WHAT THE TASK ASKS: Copy each line below in which the word "Transfer" occurs.

[Plain-text document sources]
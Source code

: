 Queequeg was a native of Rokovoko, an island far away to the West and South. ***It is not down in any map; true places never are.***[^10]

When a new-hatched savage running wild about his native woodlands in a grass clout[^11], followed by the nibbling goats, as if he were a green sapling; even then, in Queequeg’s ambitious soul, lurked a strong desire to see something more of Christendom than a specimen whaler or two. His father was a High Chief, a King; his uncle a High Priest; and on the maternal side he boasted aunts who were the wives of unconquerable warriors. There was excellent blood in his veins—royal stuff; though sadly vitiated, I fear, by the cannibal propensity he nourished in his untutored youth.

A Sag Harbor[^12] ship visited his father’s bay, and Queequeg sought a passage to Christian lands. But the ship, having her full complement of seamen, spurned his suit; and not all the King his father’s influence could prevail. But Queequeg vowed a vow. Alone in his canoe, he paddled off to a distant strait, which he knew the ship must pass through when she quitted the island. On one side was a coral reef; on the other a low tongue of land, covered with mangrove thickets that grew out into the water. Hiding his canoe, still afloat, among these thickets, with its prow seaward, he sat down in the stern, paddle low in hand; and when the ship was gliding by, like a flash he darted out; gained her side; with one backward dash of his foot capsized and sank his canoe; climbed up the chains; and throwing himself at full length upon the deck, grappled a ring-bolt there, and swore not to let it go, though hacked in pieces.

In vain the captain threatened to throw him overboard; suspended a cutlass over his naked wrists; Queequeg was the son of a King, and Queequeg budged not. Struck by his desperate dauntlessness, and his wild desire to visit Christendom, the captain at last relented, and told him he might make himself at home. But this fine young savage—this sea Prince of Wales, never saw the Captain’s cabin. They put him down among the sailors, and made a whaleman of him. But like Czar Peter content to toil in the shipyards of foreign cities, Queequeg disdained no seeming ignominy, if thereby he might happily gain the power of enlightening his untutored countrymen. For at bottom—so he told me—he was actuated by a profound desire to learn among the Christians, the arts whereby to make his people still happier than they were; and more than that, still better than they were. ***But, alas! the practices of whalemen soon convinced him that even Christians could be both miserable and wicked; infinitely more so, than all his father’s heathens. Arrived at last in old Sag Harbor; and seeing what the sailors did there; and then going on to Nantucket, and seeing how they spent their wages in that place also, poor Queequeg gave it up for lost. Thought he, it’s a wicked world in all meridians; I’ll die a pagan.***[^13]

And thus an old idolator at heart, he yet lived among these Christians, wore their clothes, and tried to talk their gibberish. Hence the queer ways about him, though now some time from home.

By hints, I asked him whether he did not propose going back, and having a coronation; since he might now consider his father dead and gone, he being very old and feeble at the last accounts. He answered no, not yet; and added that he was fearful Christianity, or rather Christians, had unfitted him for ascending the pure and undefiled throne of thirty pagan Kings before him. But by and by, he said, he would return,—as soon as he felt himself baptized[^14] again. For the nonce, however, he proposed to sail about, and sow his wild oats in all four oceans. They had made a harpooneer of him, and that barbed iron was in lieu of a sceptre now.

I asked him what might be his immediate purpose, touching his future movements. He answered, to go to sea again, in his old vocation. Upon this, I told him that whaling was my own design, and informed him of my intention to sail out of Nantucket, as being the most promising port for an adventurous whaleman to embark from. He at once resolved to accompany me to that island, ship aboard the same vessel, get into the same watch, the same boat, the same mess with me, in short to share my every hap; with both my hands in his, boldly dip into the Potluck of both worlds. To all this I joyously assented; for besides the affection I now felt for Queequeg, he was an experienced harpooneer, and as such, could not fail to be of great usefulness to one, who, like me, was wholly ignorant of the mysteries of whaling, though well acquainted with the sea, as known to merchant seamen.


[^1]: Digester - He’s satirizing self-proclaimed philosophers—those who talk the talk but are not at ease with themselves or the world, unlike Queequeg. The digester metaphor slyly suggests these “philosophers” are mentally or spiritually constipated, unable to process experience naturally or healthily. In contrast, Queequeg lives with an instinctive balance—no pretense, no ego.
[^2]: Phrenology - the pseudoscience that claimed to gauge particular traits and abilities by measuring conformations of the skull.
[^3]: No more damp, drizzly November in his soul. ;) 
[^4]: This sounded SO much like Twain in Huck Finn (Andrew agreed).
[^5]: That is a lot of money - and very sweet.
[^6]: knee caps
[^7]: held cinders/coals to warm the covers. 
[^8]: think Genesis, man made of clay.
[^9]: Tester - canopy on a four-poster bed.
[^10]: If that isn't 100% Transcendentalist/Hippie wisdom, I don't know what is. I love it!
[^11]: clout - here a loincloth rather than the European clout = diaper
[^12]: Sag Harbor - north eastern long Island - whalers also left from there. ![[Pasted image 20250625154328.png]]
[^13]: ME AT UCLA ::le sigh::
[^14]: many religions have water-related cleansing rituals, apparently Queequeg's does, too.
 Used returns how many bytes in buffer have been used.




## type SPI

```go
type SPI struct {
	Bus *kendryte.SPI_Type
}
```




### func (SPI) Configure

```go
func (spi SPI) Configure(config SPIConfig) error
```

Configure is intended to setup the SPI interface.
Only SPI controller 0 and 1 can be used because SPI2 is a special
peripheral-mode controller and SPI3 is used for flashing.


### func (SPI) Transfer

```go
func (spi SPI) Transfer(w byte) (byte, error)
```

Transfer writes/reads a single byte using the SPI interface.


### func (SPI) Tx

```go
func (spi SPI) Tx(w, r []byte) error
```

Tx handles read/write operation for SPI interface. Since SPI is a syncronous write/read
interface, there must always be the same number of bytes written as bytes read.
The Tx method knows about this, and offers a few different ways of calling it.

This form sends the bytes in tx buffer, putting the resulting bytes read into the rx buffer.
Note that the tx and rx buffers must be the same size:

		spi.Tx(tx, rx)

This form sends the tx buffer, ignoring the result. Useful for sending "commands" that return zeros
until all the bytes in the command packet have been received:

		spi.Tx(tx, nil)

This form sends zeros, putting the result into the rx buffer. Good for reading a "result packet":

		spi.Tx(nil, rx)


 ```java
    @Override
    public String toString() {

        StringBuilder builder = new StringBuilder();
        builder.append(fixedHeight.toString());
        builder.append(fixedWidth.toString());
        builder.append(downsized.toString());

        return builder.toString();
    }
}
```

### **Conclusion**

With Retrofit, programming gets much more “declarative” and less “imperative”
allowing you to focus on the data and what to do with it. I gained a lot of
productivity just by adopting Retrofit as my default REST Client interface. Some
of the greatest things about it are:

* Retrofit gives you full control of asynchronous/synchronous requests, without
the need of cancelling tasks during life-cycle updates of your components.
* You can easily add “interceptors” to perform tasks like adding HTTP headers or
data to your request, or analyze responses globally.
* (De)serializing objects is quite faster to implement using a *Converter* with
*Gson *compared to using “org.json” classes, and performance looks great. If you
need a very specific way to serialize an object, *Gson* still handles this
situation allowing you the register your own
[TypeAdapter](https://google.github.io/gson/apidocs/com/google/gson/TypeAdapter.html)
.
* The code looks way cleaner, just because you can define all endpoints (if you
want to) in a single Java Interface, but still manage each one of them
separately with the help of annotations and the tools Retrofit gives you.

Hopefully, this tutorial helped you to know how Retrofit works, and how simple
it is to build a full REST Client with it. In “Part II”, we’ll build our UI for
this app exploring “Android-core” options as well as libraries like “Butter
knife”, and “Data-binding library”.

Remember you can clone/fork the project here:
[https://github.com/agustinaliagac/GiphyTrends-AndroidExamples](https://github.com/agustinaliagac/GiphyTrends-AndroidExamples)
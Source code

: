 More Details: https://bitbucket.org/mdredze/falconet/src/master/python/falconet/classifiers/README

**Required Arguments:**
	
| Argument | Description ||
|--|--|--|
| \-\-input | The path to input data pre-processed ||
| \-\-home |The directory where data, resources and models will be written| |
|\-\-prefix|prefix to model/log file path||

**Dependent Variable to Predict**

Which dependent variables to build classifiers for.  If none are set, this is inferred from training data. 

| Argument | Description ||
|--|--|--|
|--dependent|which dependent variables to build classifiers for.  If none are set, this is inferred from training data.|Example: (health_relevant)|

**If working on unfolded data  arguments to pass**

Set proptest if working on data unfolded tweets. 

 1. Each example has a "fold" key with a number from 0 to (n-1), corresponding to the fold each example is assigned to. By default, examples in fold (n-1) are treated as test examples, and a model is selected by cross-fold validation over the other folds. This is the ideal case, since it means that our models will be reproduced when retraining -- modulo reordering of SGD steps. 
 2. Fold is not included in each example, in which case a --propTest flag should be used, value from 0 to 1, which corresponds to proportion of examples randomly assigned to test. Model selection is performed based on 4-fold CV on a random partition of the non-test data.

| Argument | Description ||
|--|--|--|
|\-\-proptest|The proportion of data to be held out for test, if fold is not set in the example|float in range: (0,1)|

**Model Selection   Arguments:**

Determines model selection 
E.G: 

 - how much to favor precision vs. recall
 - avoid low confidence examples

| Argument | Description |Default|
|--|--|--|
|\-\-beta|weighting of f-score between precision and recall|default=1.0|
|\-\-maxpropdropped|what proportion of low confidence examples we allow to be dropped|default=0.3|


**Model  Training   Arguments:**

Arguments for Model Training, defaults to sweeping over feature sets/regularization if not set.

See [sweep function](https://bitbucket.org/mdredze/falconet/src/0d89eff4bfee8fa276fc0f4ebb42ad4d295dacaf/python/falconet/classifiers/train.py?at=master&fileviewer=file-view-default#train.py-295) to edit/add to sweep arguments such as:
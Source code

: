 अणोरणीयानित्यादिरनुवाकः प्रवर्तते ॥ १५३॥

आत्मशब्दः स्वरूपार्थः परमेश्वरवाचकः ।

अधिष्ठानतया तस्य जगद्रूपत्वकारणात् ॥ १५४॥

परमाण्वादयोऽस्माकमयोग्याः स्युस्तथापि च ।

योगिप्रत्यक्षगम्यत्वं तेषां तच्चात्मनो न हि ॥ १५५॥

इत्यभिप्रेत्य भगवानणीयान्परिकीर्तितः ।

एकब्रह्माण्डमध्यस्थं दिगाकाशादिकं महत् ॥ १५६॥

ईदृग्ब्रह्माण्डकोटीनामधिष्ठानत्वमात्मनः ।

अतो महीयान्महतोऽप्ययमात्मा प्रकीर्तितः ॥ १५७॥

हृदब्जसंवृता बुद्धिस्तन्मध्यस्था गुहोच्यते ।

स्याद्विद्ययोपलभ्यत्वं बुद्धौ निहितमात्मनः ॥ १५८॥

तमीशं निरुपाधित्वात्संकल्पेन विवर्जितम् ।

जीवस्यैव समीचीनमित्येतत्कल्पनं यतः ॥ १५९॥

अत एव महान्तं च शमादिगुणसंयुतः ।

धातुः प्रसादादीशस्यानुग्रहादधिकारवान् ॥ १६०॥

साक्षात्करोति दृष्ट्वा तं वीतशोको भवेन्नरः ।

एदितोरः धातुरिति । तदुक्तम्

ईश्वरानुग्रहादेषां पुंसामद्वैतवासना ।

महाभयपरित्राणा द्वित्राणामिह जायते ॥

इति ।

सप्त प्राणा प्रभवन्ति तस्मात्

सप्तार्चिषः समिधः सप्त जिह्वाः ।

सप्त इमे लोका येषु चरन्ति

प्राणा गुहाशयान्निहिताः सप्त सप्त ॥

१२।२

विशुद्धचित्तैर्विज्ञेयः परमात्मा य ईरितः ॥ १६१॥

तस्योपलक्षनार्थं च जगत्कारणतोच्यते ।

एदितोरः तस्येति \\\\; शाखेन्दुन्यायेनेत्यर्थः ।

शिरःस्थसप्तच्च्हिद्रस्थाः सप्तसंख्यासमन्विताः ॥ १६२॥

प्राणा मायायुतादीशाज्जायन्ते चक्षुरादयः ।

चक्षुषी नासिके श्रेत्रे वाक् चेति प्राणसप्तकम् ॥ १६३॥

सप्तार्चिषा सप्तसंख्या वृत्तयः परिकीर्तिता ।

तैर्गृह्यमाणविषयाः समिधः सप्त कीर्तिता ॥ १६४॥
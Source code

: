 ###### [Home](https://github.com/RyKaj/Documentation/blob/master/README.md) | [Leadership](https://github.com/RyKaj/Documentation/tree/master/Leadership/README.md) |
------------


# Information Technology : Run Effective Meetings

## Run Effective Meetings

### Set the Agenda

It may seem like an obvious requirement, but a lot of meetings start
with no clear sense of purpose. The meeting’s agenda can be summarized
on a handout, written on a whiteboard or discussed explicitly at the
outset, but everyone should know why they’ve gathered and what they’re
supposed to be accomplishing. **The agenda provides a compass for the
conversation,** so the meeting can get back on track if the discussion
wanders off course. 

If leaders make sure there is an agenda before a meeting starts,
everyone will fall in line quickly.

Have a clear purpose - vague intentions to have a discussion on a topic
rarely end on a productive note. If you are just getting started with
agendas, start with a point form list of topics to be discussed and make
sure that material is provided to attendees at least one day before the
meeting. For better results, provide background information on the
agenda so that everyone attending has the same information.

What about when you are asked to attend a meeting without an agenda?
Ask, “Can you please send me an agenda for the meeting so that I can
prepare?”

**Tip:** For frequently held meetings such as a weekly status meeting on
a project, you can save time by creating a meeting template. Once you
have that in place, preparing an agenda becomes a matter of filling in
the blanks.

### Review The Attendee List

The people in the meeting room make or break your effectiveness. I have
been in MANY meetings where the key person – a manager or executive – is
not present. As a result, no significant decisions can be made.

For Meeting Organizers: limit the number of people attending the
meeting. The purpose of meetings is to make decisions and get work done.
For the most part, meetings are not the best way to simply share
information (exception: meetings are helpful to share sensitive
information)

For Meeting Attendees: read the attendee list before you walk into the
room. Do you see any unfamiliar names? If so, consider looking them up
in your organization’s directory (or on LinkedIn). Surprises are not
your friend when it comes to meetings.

RESULT OF THIS TASK:
### func (SPI) Transfer
func (spi SPI) Transfer(w byte) (byte, error)
Transfer writes/reads a single byte using the SPI interface.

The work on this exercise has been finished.